● **Work required**
Write out the records word for word, with no pictures.

● **Source data**
────────────────

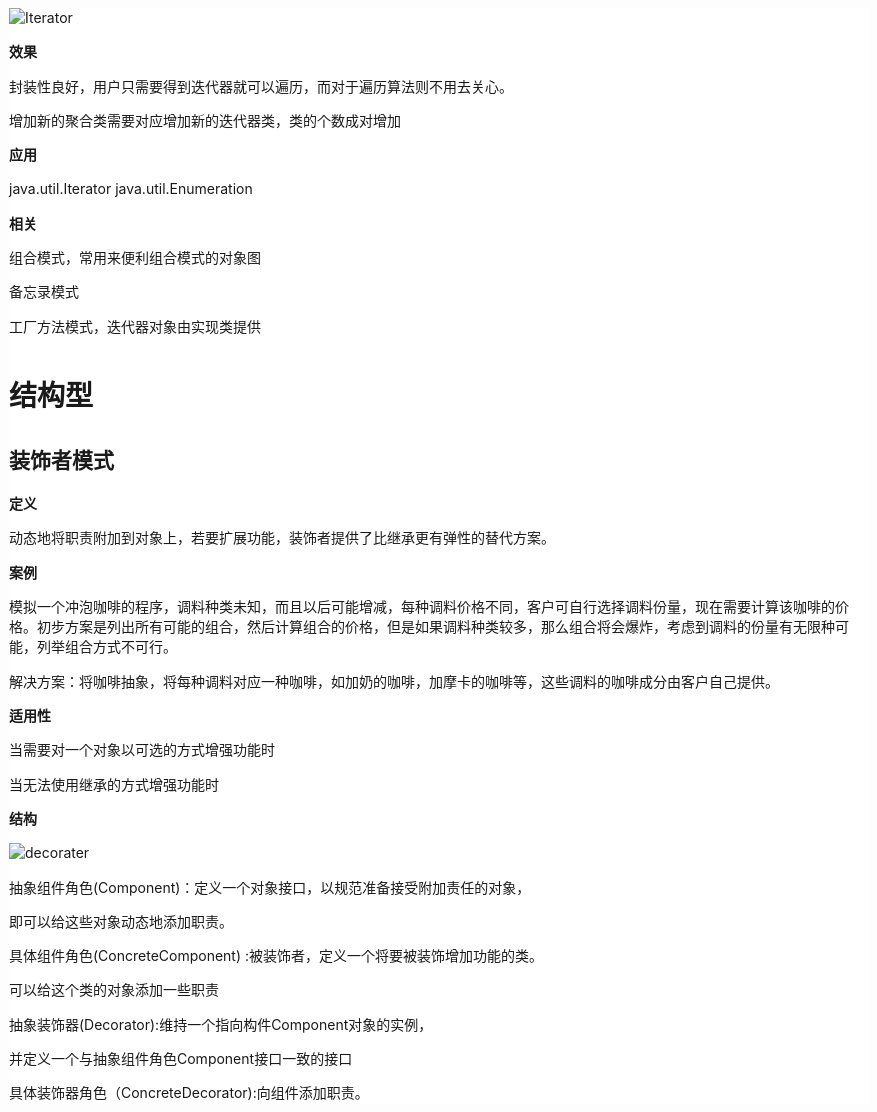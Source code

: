 ![Iterator][Iterator]

**效果**

封装性良好，用户只需要得到迭代器就可以遍历，而对于遍历算法则不用去关心。

增加新的聚合类需要对应增加新的迭代器类，类的个数成对增加

**应用**

java.util.Iterator
java.util.Enumeration


**相关**

组合模式，常用来便利组合模式的对象图

备忘录模式

工厂方法模式，迭代器对象由实现类提供

#  结构型

##  装饰者模式

**定义**

动态地将职责附加到对象上，若要扩展功能，装饰者提供了比继承更有弹性的替代方案。

**案例**

模拟一个冲泡咖啡的程序，调料种类未知，而且以后可能增减，每种调料价格不同，客户可自行选择调料份量，现在需要计算该咖啡的价格。初步方案是列出所有可能的组合，然后计算组合的价格，但是如果调料种类较多，那么组合将会爆炸，考虑到调料的份量有无限种可能，列举组合方式不可行。

解决方案：将咖啡抽象，将每种调料对应一种咖啡，如加奶的咖啡，加摩卡的咖啡等，这些调料的咖啡成分由客户自己提供。

**适用性**

当需要对一个对象以可选的方式增强功能时

当无法使用继承的方式增强功能时

**结构**

![decorater][decorater]

抽象组件角色(Component)：定义一个对象接口，以规范准备接受附加责任的对象，

即可以给这些对象动态地添加职责。

具体组件角色(ConcreteComponent) :被装饰者，定义一个将要被装饰增加功能的类。

可以给这个类的对象添加一些职责

抽象装饰器(Decorator):维持一个指向构件Component对象的实例，

并定义一个与抽象组件角色Component接口一致的接口

具体装饰器角色（ConcreteDecorator):向组件添加职责。


[Strategy]: http://my.csdn.net/uploads/201205/11/1336732187_4598.jpg
[Singleton]: http://my.csdn.net/uploads/201204/26/1335439688_4086.jpg
[factorymethod]: http://hi.csdn.net/attachment/201203/15/0_1331817716F3IJ.gif
[absfactory]: http://my.csdn.net/uploads/201204/25/1335357105_2682.jpg
[templatemethod]: http://my.csdn.net/uploads/201205/14/1336965093_1048.jpg
[state]: http://my.csdn.net/uploads/201205/11/1336719144_5496.jpg
[cmd]: http://my.csdn.net/uploads/201205/09/1336547877_9980.jpg
[Observer]: http://my.csdn.net/uploads/201205/11/1336707179_9037.jpg
[Iterator]: http://my.csdn.net/uploads/201205/28/1338213169_8415.jpg
[decorater]: http://my.csdn.net/uploads/201205/03/1336034007_4657.jpg
[adapter1]: http://my.csdn.net/uploads/201205/02/1335939433_8937.jpg
[adapter2]: http://my.csdn.net/uploads/201205/02/1335939552_3860.jpg
[proxy]: http://my.csdn.net/uploads/201205/07/1336371130_8874.jpg
[facade]: http://my.csdn.net/uploads/201207/05/1341473411_7539.JPG
[composive]: http://my.csdn.net/uploads/201205/03/1336015104_5713.jpg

────────────────

● **Output below**
Source code

: ![Iterator][Iterator]

**效果**

封装性良好，用户只需要得到迭代器就可以遍历，而对于遍历算法则不用去关心。

增加新的聚合类需要对应增加新的迭代器类，类的个数成对增加

**应用**

java.util.Iterator
java.util.Enumeration


**相关**

组合模式，常用来便利组合模式的对象图

备忘录模式

工厂方法模式，迭代器对象由实现类提供

#  结构型

##  装饰者模式

**定义**

动态地将职责附加到对象上，若要扩展功能，装饰者提供了比继承更有弹性的替代方案。

**案例**

模拟一个冲泡咖啡的程序，调料种类未知，而且以后可能增减，每种调料价格不同，客户可自行选择调料份量，现在需要计算该咖啡的价格。初步方案是列出所有可能的组合，然后计算组合的价格，但是如果调料种类较多，那么组合将会爆炸，考虑到调料的份量有无限种可能，列举组合方式不可行。

解决方案：将咖啡抽象，将每种调料对应一种咖啡，如加奶的咖啡，加摩卡的咖啡等，这些调料的咖啡成分由客户自己提供。

**适用性**

当需要对一个对象以可选的方式增强功能时

当无法使用继承的方式增强功能时

**结构**

![decorater][decorater]

抽象组件角色(Component)：定义一个对象接口，以规范准备接受附加责任的对象，

即可以给这些对象动态地添加职责。

具体组件角色(ConcreteComponent) :被装饰者，定义一个将要被装饰增加功能的类。

可以给这个类的对象添加一些职责

抽象装饰器(Decorator):维持一个指向构件Component对象的实例，

并定义一个与抽象组件角色Component接口一致的接口

具体装饰器角色（ConcreteDecorator):向组件添加职责。


[Strategy]: http://my.csdn.net/uploads/201205/11/1336732187_4598.jpg
[Singleton]: http://my.csdn.net/uploads/201204/26/1335439688_4086.jpg
[factorymethod]: http://hi.csdn.net/attachment/201203/15/0_1331817716F3IJ.gif
[absfactory]: http://my.csdn.net/uploads/201204/25/1335357105_2682.jpg
[templatemethod]: http://my.csdn.net/uploads/201205/14/1336965093_1048.jpg
[state]: http://my.csdn.net/uploads/201205/11/1336719144_5496.jpg
[cmd]: http://my.csdn.net/uploads/201205/09/1336547877_9980.jpg
[Observer]: http://my.csdn.net/uploads/201205/11/1336707179_9037.jpg
[Iterator]: http://my.csdn.net/uploads/201205/28/1338213169_8415.jpg
[decorater]: http://my.csdn.net/uploads/201205/03/1336034007_4657.jpg
[adapter1]: http://my.csdn.net/uploads/201205/02/1335939433_8937.jpg
[adapter2]: http://my.csdn.net/uploads/201205/02/1335939552_3860.jpg
[proxy]: http://my.csdn.net/uploads/201205/07/1336371130_8874.jpg
[facade]: http://my.csdn.net/uploads/201207/05/1341473411_7539.JPG
[composive]: http://my.csdn.net/uploads/201205/03/1336015104_5713.jpg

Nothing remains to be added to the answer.